Additionally, you can watch Chip’s free on-demand webinar, “Your Chemical Fume Hood Is On Fire: What Do You Do?” from the Fume Hood Risk Mitigation Digital Conference. Register now to access the free webinar, and contact us at aia@labdesignconference.com to earn AIA LU/HSW credit for completing the video.

Fume hood fires are not only dangerous, but they are also costly and disruptive, leading to injury, equipment damage, and the potential loss of valuable research. Despite the critical role fume hoods play in lab safety, they remain among the most misunderstood and misused safety devices in laboratories. Understanding what causes fume hood fires and how to prevent them is essential to protecting both people and property.

Common causes of fume hood fires

1. Incompatible chemicals and reactions: Fires often begin when incompatible chemicals are mixed or improperly stored inside the hood. Flammable solvents, oxidizers, and reactive metals can combust under the right conditions, particularly if safety protocols aren’t followed.

2. Overcrowded or cluttered workspaces: When a fume hood is cluttered with equipment, containers, or unnecessary items, airflow can be disrupted. This increases the risk of vapors escaping into the room or accumulating inside the hood, creating a flammable environment.

3. Poor containment and turbulence: A fume hood’s safety depends on its ability to capture, contain, dilute, and exhaust hazardous substances. Turbulence—caused by room air instability, open doors, or improper user technique—can lead to a loss of containment, allowing flammable vapors to leak and ignite.

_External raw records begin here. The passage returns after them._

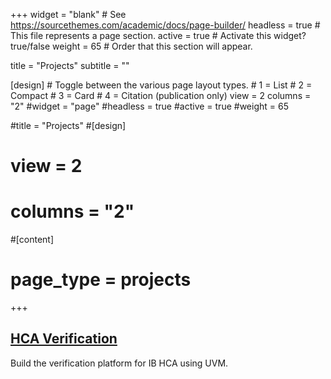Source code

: +++
widget = "blank"  # See https://sourcethemes.com/academic/docs/page-builder/
headless = true  # This file represents a page section.
active = true  # Activate this widget? true/false
weight = 65  # Order that this section will appear.

title = "Projects"
subtitle = ""

[design]
    # Toggle between the various page layout types.
    #   1 = List
    #   2 = Compact
    #   3 = Card
    #   4 = Citation (publication only)
    view = 2
    columns = "2"
#widget = "page"
#headless = true
#active = true
#weight = 65

#title = "Projects"
#[design]
#    view = 2
#    columns = "2"

#[content]
#    page_type = projects
+++

## **[HCA Verification](../projects/hca_veri/main/)**
Build the verification platform for IB HCA using UVM.

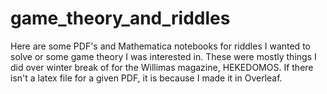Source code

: # game_theory_and_riddles
Here are some PDF's and Mathematica notebooks for riddles I wanted to solve or some game theory I was interested in. These were mostly things I did over winter break of for the Willimas magazine, HEKEDOMOS. If there isn't a latex file for a given PDF, it is because I made it in Overleaf.

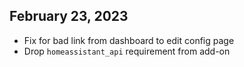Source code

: <h2>February 23, 2023</h2>

* Fix for bad link from dashboard to edit config page
* Drop `homeassistant_api` requirement from add-on
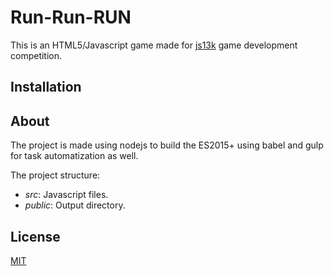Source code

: # Run-Run-RUN
This is an HTML5/Javascript game made for [js13k](https://2019.js13kgames.com/) game development competition.

## Installation


## About
The project is made using nodejs to build the ES2015+ using babel and gulp for task automatization as well.

The project structure:
- _src_: Javascript files.
- _public_: Output directory.

## License
[MIT](LICENSE)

4. Electrical malfunctions or heat sources: Using non-explosion-proof electrical equipment inside a fume hood can easily ignite flammable vapors. Additionally, heating elements or open flames used too close to volatile substances can spark a fire.

5. Improper user behavior or lack of training: Untrained users may leave the sash open too wide, block airflow with their body, or fail to recognize signs of poor performance. Many institutions focus on regulatory compliance rather than comprehensive training and cultivating a true safety culture.

Strategies to mitigate fire risk

1. Prioritize containment over face velocity: Safe fume hood performance is less about how fast air moves and more about how well the hood contains hazardous substances. Testing should emphasize containment, using dynamic methods that simulate real-world conditions—not just static face velocity measurements.

2. Maintain clean and uncluttered hoods: Limit the materials inside the hood to what’s necessary for the immediate task. Equipment and chemicals should not block airflow or sit too close to the sash.

3. Use appropriate equipment: Always use explosion-proof electrical devices and avoid open flames near flammable chemicals. Heating should be done with care, and only when it’s safe and necessary.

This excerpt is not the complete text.